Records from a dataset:

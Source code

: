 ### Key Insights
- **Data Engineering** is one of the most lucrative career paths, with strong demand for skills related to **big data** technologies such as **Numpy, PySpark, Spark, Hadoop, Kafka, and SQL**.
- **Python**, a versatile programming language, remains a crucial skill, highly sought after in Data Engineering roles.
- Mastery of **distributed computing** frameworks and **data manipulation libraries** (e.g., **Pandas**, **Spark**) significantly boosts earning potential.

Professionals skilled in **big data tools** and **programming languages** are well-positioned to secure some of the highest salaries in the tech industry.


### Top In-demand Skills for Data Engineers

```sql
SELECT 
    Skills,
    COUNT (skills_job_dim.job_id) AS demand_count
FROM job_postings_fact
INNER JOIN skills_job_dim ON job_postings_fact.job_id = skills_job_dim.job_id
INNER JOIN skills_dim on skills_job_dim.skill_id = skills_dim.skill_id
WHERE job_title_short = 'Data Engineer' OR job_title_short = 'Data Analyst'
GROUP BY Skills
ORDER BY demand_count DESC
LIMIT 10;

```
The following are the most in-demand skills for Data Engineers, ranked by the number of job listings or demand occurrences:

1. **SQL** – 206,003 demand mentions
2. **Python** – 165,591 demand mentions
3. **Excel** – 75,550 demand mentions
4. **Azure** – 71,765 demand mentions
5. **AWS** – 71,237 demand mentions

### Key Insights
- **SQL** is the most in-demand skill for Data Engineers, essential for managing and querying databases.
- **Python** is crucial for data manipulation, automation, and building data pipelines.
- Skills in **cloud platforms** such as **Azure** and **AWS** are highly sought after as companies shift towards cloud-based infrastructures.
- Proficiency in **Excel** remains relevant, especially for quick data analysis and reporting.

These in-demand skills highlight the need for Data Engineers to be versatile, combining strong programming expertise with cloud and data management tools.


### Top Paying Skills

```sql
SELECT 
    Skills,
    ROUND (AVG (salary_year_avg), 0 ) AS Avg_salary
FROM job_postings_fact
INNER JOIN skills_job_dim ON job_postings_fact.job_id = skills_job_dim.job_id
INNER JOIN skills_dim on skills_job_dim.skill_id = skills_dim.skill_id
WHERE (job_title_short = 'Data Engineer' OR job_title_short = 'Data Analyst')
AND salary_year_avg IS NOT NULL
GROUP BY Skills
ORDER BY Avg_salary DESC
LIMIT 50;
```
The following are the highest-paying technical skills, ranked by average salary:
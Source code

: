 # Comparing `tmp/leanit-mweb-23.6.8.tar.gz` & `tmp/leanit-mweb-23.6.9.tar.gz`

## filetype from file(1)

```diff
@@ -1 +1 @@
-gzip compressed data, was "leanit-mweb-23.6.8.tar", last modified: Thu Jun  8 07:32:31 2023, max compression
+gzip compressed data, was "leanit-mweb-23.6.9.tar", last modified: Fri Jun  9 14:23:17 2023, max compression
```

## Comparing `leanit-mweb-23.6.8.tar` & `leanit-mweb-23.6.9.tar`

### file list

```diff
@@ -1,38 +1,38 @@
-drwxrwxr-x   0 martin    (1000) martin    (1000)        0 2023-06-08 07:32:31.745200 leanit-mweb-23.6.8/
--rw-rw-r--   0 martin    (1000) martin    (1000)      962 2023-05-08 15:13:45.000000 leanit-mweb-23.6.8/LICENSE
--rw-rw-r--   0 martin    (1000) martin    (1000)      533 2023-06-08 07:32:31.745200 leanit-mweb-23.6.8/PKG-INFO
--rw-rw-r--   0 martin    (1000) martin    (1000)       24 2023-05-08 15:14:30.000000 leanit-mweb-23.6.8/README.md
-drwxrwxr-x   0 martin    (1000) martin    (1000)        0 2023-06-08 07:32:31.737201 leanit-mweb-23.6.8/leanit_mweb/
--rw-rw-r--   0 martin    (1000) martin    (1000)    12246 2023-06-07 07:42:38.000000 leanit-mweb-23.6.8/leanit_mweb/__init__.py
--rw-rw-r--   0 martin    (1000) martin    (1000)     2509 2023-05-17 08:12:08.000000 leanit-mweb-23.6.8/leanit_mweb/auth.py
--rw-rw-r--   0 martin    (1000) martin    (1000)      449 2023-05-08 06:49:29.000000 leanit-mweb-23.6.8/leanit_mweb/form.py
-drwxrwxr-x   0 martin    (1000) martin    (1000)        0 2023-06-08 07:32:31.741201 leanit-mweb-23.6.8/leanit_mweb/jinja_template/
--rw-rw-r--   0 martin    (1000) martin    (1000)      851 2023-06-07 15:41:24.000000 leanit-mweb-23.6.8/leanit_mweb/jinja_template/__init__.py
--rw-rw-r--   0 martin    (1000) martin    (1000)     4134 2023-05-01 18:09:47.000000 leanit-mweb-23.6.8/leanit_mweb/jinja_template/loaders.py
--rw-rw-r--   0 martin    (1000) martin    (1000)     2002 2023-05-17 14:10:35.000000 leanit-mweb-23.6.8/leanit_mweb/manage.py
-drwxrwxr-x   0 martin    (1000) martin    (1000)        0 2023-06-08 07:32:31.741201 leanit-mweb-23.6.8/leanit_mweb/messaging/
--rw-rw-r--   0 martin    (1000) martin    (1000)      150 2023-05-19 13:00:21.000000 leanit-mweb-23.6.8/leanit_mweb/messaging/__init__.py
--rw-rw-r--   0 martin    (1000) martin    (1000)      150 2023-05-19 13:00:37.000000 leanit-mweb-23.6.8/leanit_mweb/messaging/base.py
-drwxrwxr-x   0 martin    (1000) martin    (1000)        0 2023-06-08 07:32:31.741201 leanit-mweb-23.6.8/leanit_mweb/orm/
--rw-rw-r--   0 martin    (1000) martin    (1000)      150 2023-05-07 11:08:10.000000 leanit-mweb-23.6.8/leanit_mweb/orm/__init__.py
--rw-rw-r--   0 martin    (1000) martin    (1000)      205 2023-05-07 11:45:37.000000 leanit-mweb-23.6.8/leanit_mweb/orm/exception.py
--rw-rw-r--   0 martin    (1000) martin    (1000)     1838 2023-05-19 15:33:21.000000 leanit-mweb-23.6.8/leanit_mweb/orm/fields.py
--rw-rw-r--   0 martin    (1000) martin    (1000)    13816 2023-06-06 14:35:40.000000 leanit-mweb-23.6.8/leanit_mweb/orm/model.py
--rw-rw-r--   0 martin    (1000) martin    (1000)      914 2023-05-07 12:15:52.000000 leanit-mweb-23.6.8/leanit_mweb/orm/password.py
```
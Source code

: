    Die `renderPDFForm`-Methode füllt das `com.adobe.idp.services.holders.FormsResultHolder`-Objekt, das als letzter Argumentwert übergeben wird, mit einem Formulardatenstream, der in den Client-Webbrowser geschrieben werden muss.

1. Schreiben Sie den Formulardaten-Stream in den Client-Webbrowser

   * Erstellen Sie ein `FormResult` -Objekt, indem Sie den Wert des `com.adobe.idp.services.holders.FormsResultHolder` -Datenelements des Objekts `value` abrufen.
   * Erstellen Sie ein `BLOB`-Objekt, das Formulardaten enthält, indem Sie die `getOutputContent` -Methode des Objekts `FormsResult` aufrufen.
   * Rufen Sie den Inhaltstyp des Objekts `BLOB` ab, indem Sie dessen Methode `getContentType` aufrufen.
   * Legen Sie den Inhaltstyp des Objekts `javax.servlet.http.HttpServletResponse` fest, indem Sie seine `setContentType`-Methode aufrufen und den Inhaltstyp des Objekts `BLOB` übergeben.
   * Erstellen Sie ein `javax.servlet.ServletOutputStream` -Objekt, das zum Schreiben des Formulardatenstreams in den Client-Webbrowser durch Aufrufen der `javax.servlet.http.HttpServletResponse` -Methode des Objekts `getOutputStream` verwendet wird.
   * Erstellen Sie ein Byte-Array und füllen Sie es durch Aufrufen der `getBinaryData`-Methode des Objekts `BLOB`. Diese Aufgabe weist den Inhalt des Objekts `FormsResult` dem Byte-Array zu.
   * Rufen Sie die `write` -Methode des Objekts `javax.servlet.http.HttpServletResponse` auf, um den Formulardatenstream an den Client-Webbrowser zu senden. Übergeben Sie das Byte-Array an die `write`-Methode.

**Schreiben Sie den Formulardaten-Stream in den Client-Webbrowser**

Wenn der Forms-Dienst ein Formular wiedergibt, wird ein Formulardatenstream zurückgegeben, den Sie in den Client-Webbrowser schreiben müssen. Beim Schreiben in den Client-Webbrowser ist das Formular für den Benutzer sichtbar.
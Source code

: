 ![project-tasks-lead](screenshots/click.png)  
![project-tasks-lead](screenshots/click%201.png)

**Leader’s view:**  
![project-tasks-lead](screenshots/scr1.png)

• [Your task]: From the entries above, select each line containing the string "highest".

• [Result for this exercise]:
Professionals skilled in **big data tools** and **programming languages** are well-positioned to secure some of the highest salaries in the tech industry.
The following are the highest-paying technical skills, ranked by average salary:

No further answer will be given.